DATA EXCERPTS Block Start
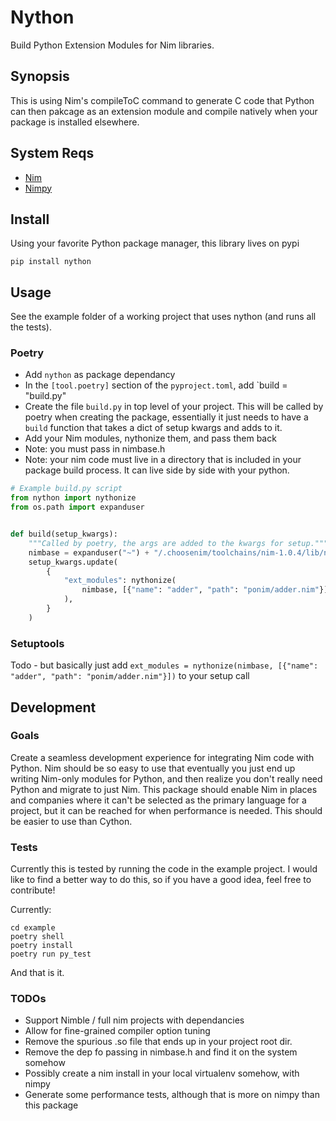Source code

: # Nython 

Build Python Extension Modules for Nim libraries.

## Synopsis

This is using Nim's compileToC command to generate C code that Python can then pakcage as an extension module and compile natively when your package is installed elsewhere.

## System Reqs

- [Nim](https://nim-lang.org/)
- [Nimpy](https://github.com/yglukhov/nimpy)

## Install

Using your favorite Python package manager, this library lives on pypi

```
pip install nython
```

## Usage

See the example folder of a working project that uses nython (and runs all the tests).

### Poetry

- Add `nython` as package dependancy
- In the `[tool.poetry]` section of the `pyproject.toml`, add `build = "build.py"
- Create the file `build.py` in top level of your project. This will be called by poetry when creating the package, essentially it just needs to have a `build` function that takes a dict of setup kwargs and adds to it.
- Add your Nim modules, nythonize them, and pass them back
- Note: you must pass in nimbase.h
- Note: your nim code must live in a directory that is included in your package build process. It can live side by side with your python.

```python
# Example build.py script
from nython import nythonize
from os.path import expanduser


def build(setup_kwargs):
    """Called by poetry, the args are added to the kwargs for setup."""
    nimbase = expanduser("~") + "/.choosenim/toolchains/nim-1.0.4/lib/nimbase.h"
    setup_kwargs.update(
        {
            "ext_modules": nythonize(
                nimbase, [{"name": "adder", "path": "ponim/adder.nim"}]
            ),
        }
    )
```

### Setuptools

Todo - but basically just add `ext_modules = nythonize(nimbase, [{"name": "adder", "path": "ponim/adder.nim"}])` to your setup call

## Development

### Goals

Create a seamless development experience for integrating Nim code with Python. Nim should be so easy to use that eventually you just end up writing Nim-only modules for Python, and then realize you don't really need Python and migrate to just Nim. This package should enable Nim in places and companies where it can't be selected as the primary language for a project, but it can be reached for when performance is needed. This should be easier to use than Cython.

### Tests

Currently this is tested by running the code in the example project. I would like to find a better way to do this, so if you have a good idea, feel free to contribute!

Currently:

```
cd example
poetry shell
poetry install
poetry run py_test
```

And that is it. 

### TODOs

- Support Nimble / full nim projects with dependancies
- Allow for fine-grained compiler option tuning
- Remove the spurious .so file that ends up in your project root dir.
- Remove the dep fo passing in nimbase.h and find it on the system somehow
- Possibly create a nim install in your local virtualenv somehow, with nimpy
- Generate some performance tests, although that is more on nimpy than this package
DATA EXCERPTS Block End
DATA EXCERPTS Block Start
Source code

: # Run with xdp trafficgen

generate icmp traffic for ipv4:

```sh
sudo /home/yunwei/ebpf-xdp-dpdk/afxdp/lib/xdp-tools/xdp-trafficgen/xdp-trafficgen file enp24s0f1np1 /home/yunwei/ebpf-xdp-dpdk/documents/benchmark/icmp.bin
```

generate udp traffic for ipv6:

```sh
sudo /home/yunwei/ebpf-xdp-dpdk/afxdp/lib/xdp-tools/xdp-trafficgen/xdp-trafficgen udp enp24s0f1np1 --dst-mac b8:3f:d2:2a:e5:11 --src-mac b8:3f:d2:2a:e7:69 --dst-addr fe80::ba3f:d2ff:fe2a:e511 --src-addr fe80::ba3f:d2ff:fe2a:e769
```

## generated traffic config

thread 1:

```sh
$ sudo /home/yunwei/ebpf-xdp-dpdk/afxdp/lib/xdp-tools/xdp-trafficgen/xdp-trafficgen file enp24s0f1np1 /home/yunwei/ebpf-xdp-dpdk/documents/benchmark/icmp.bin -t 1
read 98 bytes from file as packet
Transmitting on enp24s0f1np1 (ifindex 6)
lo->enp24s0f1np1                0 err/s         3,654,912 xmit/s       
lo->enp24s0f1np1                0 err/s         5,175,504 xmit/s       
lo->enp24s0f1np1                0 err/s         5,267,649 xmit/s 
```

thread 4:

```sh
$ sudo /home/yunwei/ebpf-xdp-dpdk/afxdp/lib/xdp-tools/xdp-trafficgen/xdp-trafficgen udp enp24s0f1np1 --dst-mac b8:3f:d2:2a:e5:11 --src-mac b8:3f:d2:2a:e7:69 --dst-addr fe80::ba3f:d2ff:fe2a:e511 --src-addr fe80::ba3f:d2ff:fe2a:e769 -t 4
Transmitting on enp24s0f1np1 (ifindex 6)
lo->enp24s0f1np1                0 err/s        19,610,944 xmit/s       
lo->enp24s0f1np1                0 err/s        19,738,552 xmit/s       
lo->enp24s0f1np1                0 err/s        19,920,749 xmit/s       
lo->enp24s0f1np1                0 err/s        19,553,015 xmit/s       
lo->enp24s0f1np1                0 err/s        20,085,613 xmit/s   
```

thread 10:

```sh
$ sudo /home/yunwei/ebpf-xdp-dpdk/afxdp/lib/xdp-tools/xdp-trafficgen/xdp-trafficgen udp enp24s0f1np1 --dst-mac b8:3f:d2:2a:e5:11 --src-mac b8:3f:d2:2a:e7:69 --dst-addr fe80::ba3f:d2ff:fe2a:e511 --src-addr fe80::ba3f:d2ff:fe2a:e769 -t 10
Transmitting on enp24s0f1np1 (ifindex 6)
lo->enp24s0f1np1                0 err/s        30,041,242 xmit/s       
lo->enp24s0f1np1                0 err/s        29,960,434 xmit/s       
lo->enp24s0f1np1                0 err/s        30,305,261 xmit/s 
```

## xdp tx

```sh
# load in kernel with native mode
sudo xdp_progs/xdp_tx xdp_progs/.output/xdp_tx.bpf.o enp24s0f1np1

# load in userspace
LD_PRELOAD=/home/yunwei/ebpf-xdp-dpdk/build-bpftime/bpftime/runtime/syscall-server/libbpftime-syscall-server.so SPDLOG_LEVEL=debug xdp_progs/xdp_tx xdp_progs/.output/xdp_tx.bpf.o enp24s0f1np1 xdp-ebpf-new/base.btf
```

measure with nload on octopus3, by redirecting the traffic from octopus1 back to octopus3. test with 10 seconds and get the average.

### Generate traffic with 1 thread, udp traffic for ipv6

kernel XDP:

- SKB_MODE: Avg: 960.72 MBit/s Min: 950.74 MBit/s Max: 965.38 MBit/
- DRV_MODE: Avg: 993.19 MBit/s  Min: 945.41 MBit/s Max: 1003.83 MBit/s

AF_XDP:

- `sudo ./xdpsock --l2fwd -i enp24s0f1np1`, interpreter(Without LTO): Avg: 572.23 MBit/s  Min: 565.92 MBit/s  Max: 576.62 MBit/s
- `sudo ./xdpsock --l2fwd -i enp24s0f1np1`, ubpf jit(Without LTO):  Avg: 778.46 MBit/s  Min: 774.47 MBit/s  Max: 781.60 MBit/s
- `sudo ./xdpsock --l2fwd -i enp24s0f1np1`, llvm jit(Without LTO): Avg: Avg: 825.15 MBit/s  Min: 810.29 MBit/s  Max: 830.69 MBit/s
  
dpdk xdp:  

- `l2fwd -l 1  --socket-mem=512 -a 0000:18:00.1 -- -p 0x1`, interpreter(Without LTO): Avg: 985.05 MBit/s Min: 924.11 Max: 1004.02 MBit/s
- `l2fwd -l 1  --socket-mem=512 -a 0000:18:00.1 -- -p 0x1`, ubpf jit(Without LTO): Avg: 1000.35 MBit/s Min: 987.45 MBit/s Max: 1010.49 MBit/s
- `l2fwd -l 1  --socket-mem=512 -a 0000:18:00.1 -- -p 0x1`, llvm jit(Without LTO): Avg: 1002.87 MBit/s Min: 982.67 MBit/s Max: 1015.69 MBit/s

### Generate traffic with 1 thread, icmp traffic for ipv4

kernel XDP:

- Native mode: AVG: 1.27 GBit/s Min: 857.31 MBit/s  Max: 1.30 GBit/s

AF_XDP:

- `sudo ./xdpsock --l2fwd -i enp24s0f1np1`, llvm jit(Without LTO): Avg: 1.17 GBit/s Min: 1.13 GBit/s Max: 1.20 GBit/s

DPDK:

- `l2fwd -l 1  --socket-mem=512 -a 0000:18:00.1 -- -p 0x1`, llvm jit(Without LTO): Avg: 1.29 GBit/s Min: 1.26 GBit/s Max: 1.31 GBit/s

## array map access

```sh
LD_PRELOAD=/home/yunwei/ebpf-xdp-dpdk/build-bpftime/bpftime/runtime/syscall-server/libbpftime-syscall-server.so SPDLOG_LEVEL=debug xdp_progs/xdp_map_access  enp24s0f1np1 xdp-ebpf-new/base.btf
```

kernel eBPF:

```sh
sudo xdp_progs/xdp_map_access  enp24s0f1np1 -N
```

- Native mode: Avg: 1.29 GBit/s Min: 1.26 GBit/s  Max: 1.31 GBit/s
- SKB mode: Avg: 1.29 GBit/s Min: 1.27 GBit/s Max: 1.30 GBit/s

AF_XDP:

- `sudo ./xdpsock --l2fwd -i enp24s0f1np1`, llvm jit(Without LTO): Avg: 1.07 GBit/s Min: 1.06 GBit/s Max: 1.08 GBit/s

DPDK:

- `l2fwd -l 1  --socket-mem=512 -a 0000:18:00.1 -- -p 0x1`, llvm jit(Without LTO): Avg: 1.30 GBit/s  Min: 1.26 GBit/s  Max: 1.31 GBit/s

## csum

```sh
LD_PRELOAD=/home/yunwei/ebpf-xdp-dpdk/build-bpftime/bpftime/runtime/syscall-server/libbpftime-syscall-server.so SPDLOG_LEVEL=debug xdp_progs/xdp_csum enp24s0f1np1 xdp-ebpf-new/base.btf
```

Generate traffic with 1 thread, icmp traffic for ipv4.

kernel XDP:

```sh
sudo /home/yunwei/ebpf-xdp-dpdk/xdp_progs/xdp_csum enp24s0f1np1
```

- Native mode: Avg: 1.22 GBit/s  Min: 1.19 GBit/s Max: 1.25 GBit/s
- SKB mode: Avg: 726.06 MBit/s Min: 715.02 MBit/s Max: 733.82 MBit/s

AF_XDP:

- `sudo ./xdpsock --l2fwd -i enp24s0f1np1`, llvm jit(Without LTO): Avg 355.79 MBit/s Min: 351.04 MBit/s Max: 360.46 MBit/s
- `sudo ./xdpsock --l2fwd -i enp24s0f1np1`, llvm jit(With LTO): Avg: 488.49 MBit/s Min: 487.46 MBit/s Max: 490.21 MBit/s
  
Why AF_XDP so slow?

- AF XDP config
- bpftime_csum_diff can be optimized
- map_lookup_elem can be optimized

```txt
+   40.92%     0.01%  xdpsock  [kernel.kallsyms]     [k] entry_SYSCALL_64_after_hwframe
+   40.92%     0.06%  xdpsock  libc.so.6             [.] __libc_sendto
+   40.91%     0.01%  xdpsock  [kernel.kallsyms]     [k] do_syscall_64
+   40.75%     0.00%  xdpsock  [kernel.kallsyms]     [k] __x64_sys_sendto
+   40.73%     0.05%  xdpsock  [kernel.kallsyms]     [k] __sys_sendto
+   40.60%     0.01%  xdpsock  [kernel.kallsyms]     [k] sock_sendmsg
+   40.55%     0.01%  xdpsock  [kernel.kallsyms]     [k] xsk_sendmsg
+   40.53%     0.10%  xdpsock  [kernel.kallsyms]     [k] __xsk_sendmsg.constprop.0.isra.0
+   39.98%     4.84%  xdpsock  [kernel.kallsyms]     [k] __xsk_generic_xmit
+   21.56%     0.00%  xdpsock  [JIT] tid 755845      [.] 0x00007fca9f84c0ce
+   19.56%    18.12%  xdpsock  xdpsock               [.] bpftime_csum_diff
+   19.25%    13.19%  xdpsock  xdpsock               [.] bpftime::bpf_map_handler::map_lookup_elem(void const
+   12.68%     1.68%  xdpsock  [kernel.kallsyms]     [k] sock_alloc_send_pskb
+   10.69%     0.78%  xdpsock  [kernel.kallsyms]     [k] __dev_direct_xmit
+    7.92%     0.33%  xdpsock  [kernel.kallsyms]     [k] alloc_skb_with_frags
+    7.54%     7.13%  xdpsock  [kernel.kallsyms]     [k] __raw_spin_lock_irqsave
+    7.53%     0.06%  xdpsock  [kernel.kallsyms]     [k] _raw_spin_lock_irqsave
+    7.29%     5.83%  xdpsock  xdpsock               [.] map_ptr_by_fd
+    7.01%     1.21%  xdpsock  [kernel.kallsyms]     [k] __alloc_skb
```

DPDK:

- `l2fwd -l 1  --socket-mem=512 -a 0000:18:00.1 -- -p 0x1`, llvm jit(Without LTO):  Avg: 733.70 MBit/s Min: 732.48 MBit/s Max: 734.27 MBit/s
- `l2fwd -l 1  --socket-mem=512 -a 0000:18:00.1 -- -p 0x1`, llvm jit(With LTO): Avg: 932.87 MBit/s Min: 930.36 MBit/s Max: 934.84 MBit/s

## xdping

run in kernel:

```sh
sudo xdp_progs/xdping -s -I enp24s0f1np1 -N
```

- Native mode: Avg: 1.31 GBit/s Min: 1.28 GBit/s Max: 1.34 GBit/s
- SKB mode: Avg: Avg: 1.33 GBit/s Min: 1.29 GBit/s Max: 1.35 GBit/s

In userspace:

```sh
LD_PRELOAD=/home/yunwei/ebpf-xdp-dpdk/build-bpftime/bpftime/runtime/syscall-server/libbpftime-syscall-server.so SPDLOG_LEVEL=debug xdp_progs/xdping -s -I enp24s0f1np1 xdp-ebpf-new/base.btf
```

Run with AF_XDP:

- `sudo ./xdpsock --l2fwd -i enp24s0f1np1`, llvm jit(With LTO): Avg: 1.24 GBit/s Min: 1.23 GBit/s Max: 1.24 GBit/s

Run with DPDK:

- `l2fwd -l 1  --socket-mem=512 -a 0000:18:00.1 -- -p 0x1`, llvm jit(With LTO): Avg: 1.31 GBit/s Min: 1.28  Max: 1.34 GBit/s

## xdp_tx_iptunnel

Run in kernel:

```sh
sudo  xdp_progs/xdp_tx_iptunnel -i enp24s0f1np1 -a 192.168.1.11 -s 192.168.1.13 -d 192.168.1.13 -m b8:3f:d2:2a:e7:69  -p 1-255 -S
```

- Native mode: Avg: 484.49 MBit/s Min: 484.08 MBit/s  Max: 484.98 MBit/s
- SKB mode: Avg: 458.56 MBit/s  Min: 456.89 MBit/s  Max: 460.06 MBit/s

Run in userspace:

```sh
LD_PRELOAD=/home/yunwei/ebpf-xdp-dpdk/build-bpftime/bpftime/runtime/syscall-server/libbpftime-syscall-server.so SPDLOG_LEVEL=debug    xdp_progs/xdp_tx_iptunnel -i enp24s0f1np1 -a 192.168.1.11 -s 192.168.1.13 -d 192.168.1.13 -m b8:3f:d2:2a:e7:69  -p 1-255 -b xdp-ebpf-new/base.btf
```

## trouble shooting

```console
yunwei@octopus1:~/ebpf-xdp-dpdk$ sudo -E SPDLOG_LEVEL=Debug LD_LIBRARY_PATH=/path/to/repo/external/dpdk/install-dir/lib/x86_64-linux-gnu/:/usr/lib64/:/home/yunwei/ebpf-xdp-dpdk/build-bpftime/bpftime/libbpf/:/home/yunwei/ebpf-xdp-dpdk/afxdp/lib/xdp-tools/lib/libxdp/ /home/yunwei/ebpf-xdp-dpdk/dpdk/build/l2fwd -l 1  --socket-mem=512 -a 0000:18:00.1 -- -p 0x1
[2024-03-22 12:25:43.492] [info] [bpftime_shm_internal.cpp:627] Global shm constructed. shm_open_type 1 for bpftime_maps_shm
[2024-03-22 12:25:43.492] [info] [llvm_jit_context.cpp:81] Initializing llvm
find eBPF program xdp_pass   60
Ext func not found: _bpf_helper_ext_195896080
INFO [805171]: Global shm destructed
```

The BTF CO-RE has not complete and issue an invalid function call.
DATA EXCERPTS Block End
__EXERCISE DETAILS__. Look over the data above and show each line that contains "optimized".

__SOLUTION TO THIS TASK__.
- bpftime_csum_diff can be optimized
- map_lookup_elem can be optimized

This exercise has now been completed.